Rittenhouse Must Face Civil Suit Related To Wrongful Death
While Jacob Rittenhouse has been cleared of murder charges, he still has quite a few legal problems and a stain on his name that will follow him for the rest of his life. Today, he is being sued by the Huber estate, one of the two men killed by Rittenhouse. Huber had entered the fray after Rittenhouse was attacked by another man. Huber, believing Rittenhouse was shooting protestors, struck Rittenhouse in the head with a skateboard. Rittenhouse shot and killed Huber in the exchange.
Ultimately, questions of criminal liability fall by the wayside when you’re filing a wrongful death lawsuit. The standard of proof in a wrongful death lawsuit is lower than a criminal case. The plaintiffs need only establish that Rittenhouse acted negligently to establish damages. Rittenhouse will counter that the death was the fault of the individual who was attempting to strike him with a skateboard.
Ultimately, U.S. juries do believe in self-defense. But, in a negligence situation, the plaintiffs can allege that a 17-year-old old with a weapon presents an obvious danger to the public. In other words, simply by being there with a gun, Rittenhouse created the scenario necessary to end someone’s life. In that case, it wouldn’t matter if Rittenhouse was attacked or not, he’s still responsible for placing himself in a position where he would be using lethal force.
Analyzing the defense
The defense will simply claim that the killing was justified and Rittenhouse had a right to be there at the time. However, having a right to be there doesn’t absolve you of civil responsibility.
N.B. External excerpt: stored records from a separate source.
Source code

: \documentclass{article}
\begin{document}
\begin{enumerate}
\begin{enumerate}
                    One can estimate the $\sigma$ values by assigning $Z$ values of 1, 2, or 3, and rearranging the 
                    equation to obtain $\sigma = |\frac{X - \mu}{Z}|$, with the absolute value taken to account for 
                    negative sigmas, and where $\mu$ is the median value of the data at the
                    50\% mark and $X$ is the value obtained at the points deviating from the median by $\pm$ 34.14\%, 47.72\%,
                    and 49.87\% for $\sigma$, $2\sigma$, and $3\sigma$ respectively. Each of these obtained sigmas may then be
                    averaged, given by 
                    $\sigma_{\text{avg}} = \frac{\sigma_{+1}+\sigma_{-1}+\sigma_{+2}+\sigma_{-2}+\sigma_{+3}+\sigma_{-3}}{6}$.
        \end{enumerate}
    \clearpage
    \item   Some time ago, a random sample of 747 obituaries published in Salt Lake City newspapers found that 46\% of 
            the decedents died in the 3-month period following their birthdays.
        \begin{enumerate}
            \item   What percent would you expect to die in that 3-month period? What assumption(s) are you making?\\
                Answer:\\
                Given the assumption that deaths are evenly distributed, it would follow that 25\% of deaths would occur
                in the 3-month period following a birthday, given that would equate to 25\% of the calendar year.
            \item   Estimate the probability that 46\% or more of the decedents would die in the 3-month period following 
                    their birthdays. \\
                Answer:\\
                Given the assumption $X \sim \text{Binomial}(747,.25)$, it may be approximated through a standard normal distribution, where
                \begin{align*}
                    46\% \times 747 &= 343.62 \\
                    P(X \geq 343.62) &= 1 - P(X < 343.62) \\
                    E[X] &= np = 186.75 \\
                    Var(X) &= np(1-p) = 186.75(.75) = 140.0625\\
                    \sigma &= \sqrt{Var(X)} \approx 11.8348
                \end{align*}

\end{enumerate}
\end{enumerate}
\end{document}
You have a right to drive a vehicle and you are still responsible if you cause an accident. Hence, the best defense for Rittenhouse will be to blame the victim.
While civil liability is rare in cases of genuine self-defense, there is a presumption, usually, that the plaintiff did not place themselves in danger. In this case, Huber attacked a man with a gun who had previously shot another man.
Comparative and contributory negligence
A jury will be asked to determine the relative liability of the victim and the shooter. Since the suit was filed in Wisconsin, it will follow the rules of contributory negligence. That means if the plaintiff is found to be more than 50% liability, they will not be entitled to recover any damages. In Florida, they would be able to recover a percentage of their damages.
A finding of “they both contributed equally” will allow the plaintiff to recover 50% of the jury award from the wrongful death. If this occurs, then Rittenhouse would have the debt attached to his estate but will likely be able to discharge it in bankruptcy.